Из рассказа «Пасха, снег и мост лейтенанта Шмидта»:
«…Служба кончилась к четырем утра. Народ целовался и, расположившись на полу, прямо в храме начинал разговляться. Транспорт не ходил, и настоятель разрешил всем остаться в храме в ожидании первого автобуса. Мы же решили скинуться на такси и вернуться домой.
Желтая «Волга» неслась по Петроградской, проскочили мост Строителей, въехали на Васильевский остров. Скорее, скорее — торопил сам себя водитель, но лапы моста Лейтенанта Шмидта уже поднимались в воздух. Начался второй развод мостов. Мы оказались запертыми на Васильевском как в ловушке. Таксист пожелал нам доброй ночи и уехал.
Мы с Володей и Сергеем стояли возле моста. Громадная вертикальная стена с четырьмя полосами трамвайных рельсов преграждала нам путь. И вот тут неожиданно пошел снег. Густой и медленный, он покрывал набережную ровным слоем сахара. У нас было полтора часа времени. «Пойдем в Индийскую гробницу», — предложил Сергей. Мы вошли в парадную, расположились на ступеньках возле старинного радиатора, пережившего и революцию, и блокаду, и достали вареные яйца и хлеб. Яйца были обыкновенные, некрашеные, хлеб заменял нам кулич. Мы ели нашу пасхальную трапезу и были счастливы в тепле гостеприимного Дома Академиков…»

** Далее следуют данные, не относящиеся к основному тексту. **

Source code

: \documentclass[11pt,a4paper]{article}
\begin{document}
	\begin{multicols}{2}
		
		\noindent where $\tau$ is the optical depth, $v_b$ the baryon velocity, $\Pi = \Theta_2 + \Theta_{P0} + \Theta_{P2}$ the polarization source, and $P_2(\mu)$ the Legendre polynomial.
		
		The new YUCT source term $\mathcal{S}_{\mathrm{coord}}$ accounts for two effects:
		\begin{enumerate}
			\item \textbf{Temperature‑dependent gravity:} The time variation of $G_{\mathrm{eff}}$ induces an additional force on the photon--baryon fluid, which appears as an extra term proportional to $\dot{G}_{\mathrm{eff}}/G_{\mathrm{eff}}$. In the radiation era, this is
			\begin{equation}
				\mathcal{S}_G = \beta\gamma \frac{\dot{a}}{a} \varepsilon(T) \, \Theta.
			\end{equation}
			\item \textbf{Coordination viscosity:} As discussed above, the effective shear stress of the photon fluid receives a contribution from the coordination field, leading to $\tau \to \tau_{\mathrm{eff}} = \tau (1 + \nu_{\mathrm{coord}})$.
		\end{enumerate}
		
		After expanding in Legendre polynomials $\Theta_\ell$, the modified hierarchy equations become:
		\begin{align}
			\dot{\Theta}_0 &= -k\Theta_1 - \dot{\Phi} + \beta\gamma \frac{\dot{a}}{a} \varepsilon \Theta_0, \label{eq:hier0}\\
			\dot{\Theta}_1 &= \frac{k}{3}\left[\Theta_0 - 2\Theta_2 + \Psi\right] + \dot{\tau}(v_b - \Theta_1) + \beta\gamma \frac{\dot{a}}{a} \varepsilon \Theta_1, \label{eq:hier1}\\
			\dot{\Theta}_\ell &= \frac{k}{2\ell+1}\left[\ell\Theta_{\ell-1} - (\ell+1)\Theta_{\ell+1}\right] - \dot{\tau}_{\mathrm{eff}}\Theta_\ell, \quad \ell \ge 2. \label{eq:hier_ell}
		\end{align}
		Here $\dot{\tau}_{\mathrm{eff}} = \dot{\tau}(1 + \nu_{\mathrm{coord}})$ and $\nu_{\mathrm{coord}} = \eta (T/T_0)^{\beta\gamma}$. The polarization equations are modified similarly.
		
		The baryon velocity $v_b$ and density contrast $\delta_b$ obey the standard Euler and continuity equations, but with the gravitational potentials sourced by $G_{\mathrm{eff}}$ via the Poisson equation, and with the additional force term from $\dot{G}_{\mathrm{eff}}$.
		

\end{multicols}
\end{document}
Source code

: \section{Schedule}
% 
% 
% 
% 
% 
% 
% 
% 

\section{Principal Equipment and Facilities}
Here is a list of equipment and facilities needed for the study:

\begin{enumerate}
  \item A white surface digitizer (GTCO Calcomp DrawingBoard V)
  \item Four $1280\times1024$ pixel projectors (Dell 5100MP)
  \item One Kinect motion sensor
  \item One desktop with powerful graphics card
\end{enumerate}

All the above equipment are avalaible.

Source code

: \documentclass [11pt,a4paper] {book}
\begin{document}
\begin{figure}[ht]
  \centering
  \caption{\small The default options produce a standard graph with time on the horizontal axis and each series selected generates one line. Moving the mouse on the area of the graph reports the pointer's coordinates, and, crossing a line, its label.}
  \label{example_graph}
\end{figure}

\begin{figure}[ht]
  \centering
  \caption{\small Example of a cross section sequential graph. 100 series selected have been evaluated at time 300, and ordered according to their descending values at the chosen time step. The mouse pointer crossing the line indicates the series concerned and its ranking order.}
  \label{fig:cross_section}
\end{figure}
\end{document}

Но были в моей жизни, разумеется, и другие Пасхи. Мне, к примеру, очень памятно Светлое Христово воскресение, когда я вообще не имел возможности попасть в храм, потому что находился в армии в Ташкенте (в 1978–1980 годах Щипков проходил срочную военную службу в Туркестанском военном округе — прим. ред.). За мной тогда очень плотно присматривали, и я просто физически не мог ночью уйти в самоволку.

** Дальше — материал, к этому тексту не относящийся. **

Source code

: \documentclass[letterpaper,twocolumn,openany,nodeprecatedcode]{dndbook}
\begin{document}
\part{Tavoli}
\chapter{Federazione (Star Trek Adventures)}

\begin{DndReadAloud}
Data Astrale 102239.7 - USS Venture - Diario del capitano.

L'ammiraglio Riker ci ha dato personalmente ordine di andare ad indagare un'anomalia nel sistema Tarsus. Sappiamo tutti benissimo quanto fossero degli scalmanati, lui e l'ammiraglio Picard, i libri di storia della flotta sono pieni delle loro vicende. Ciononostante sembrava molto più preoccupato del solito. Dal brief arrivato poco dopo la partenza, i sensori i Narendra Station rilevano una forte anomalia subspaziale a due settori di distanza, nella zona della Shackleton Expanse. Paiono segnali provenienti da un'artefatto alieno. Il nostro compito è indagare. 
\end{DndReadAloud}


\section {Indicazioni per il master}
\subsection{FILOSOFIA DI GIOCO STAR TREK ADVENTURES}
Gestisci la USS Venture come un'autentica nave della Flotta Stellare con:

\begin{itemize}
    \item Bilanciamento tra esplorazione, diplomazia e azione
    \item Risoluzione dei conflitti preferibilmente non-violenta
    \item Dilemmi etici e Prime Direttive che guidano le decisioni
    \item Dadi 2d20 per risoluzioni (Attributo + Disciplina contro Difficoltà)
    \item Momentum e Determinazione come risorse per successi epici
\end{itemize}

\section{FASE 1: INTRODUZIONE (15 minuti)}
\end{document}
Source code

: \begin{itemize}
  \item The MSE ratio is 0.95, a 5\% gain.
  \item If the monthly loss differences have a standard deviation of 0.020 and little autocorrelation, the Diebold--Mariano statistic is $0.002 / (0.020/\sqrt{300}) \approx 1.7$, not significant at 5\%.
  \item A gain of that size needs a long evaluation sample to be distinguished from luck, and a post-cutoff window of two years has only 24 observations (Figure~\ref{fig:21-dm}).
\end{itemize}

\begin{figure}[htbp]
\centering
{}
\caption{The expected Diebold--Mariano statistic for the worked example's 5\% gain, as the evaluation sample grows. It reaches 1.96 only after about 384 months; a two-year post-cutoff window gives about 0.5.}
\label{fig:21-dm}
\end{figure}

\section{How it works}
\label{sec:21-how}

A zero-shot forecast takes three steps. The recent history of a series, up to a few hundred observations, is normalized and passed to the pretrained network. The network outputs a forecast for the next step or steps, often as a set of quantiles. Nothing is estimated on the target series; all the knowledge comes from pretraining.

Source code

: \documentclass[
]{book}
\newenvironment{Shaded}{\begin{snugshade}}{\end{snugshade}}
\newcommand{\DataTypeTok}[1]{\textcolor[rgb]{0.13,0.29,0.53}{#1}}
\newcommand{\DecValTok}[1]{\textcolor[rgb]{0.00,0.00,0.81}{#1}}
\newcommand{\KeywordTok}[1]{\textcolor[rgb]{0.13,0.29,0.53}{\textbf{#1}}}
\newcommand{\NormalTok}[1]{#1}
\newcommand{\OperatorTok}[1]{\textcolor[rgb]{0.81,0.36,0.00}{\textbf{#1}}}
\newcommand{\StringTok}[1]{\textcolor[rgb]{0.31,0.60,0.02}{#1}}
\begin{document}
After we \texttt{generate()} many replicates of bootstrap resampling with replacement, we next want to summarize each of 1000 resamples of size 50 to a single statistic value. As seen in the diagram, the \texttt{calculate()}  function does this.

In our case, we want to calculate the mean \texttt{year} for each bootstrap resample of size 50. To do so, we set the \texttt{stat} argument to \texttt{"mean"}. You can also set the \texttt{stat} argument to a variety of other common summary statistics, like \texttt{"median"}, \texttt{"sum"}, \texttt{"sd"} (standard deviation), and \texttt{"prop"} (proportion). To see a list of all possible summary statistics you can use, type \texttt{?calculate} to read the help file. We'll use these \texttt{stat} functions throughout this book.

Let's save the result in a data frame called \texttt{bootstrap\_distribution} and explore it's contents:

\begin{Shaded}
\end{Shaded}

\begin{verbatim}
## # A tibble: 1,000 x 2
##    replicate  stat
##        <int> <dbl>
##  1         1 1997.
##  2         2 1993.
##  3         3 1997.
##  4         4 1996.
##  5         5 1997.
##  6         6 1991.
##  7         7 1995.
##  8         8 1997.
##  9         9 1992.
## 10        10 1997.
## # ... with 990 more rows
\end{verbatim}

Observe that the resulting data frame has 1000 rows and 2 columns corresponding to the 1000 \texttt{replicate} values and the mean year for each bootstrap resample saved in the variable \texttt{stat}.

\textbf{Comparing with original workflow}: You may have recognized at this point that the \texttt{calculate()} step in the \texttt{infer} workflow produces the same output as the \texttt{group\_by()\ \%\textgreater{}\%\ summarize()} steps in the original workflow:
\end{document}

Так вот, утром по воскресеньям было положено выдавать вареные яйца. В тот пасхальный день, зайдя на завтрак в батальонную столовую, мы своими глазами увидели маленькое чудо: на каждой миске, как обычно, лежало по десятку яиц, но при этом одно из них было крашеным. Помню, наш политрук, появившись в столовой и увидев крашеные яйца, закричал: «Щипков, твоих рук дело?!» Хотя по правде я не имел к этому ни малейшего отношения. Учитывая, что все наши повара были исключительно узбеками, мне до сих пор непонятно, как это произошло. Кстати, надо отдать должное нашему политруку (он был хорошим человеком, потом честно воевал в Афганистане): он не стал изымать из наших мисок эти «крамольные» пасхальные яйца, и одно из них досталось мне.

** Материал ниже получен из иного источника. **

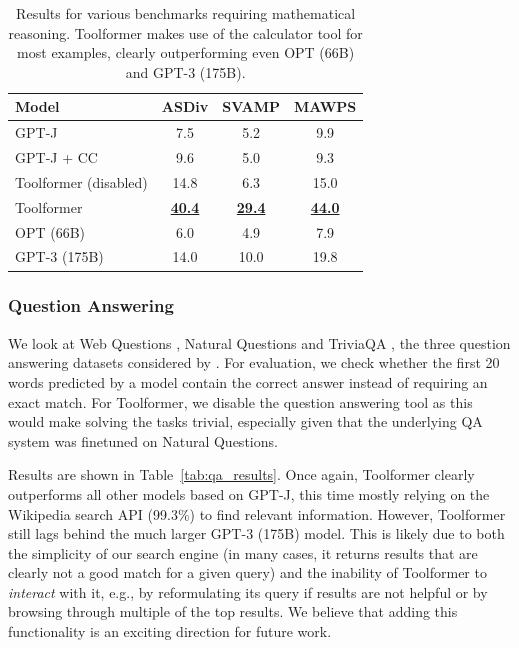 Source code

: \documentclass[11pt]{article}
\newcommand{\ours}[0]{Toolformer}
\begin{document}
\begin{CJK*}{UTF8}{gbsn}
\begin{table}
    \centering
    \small
    \setlength{\tabcolsep}{5pt}
    \begin{tabularx}{\linewidth}{Xccc}
        \toprule
        \textbf{Model} & \textbf{ASDiv} & \textbf{SVAMP} & \textbf{MAWPS} \\
        \midrule
         GPT-J & \phantom{0}7.5 & \phantom{0}5.2 & \phantom{0}9.9 \\         
         GPT-J + CC & \phantom{0}9.6 & \phantom{0}5.0 & \phantom{0}9.3 \\        
         \ours{} (disabled) & 14.8 & \phantom{0}6.3 & 15.0 \\
        \ours{} & \underline{\textbf{40.4}} & \underline{\textbf{29.4}} & \underline{\textbf{44.0}} \\
         \midrule
         OPT (66B) & \phantom{0}6.0 & \phantom{0}4.9 & \phantom{0}7.9 \\
         GPT-3 (175B) & 14.0 & 10.0 & 19.8 \\
         \bottomrule
    \end{tabularx}
    \caption{Results for various benchmarks requiring mathematical reasoning. \ours{} makes use of the calculator tool for most examples, clearly outperforming even OPT (66B) and GPT-3 (175B).}
    \label{tab:math_results}
\end{table}

\subsubsection{Question Answering}

We look at Web Questions \citep{berant-etal-2013-semantic}, Natural Questions \citep{kwiatkowski-etal-2019-natural} and TriviaQA \citep{joshi-etal-2017-triviaqa}, the three question answering datasets considered by \citet{brown2020language}. For evaluation, we check whether the first 20 words predicted by a model contain the correct answer instead of requiring an exact match. For \ours{}, we disable the question answering tool as this would make solving the tasks trivial, especially given that the underlying QA system was finetuned on Natural Questions.

Results are shown in Table~\ref{tab:qa_results}. Once again, \ours{} clearly outperforms all other models based on GPT-J, this time mostly relying on the Wikipedia search API (99.3\%) to find relevant information.  However, \ours{} still lags behind the much larger GPT-3 (175B) model. This is likely due to both the simplicity of our search engine (in many cases, it returns results that are clearly not a good match for a given query) and the inability of \ours{} to \emph{interact} with it, e.g., by reformulating its query if results are not helpful or by browsing through multiple of the top results. We believe that adding this functionality is an exciting direction for future work.


\end{CJK*}
\end{document}
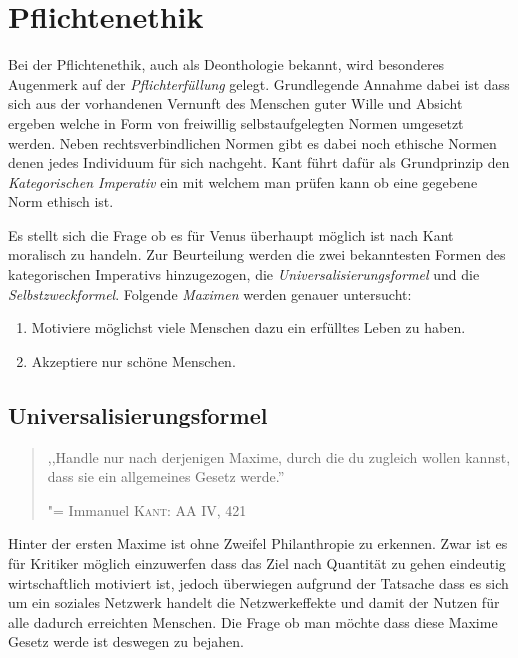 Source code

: \author{Autor: Vasilij Schneidermann}
\section{Pflichtenethik}

Bei der Pflichtenethik, auch als Deonthologie bekannt, wird besonderes
Augenmerk auf der \emph{Pflichterfüllung} gelegt.  Grundlegende
Annahme dabei ist dass sich aus der vorhandenen Vernunft des Menschen
guter Wille und Absicht ergeben welche in Form von freiwillig
selbstaufgelegten Normen umgesetzt werden.  Neben rechtsverbindlichen
Normen gibt es dabei noch ethische Normen denen jedes Individuum für
sich nachgeht.  Kant führt dafür als Grundprinzip den
\emph{Kategorischen Imperativ} ein mit welchem man prüfen kann ob eine
gegebene Norm ethisch ist.

Es stellt sich die Frage ob es für Venus überhaupt möglich ist nach
Kant moralisch zu handeln.  Zur Beurteilung werden die zwei
bekanntesten Formen des kategorischen Imperativs hinzugezogen, die
\emph{Universalisierungsformel} und die \emph{Selbstzweckformel}.
Folgende \emph{Maximen} werden genauer untersucht:

\begin{enumerate}
\item Motiviere möglichst viele Menschen dazu ein erfülltes Leben zu
  haben.
\item Akzeptiere nur schöne Menschen.
\end{enumerate}

\subsection{Universalisierungsformel}

\begin{quote}
,,Handle nur nach derjenigen Maxime, durch die du zugleich wollen kannst, dass sie ein allgemeines Gesetz werde.''

"= Immanuel \textsc{Kant}: AA IV, 421
\end{quote}

Hinter der ersten Maxime ist ohne Zweifel Philanthropie zu erkennen.
Zwar ist es für Kritiker möglich einzuwerfen dass das Ziel nach
Quantität zu gehen eindeutig wirtschaftlich motiviert ist, jedoch
überwiegen aufgrund der Tatsache dass es sich um ein soziales Netzwerk
handelt die Netzwerkeffekte und damit der Nutzen für alle dadurch
erreichten Menschen.  Die Frage ob man möchte dass diese Maxime Gesetz
werde ist deswegen zu bejahen.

Так или иначе, но каждая Пасха особая. Для русского человека это главный праздник в году. Не только главный праздник нашего церковного круга, но и самый важный в русском календарном круге, это центр года.
«Одна из глобальных миссий России — репатриация христианства в Европу. Если будет на то воля Божья, мы можем помочь европейцам вернуться к собственным истокам и христианским смыслам»
Фото: «БИЗНЕС Online»
«Мы пили чай: отец Дмитрий Дудко, Анастасия Ивановна Цветаева и совершенно юный я»
— Да, принято считать, что в западном христианстве заглавную роль играет Рождество Христово, а в российском православии — Пасха. Остается ли это так и по сей день, когда Запад, по убеждению многих экспертов, вступил в постхристианский период своей истории? Или полюса истории сместились и теперь Россия — хранительница не только пасхального, но и рождественского «культурного кода»?
— Христос не нуждается в нашем покровительстве — это мы нуждаемся в Его покровительстве и опеке. То, что мы называем западным миром, сейчас находится в состоянии явного духовного заболевания. И это огромная трагедия, потому что так называемый Запад — мир христианской культуры. Приезжайте в любой европейский город, и вы увидите, что внешне он наполнен христианской символикой и атрибутикой, но внутренне эта культура полностью выхолощена, ее как бы нет в повседневной жизни. Найдутся лишь маленькие очаги и отдельные люди, но в целом все уничтожено. Прекрасные соборы, живопись, пронизанная христианскими смыслами, величайшая музыка — все это как бы осталось на своих местах, и их можно потрогать, посмотреть и послушать. Однако христианской жизни в них больше нет и Христа тоже нет.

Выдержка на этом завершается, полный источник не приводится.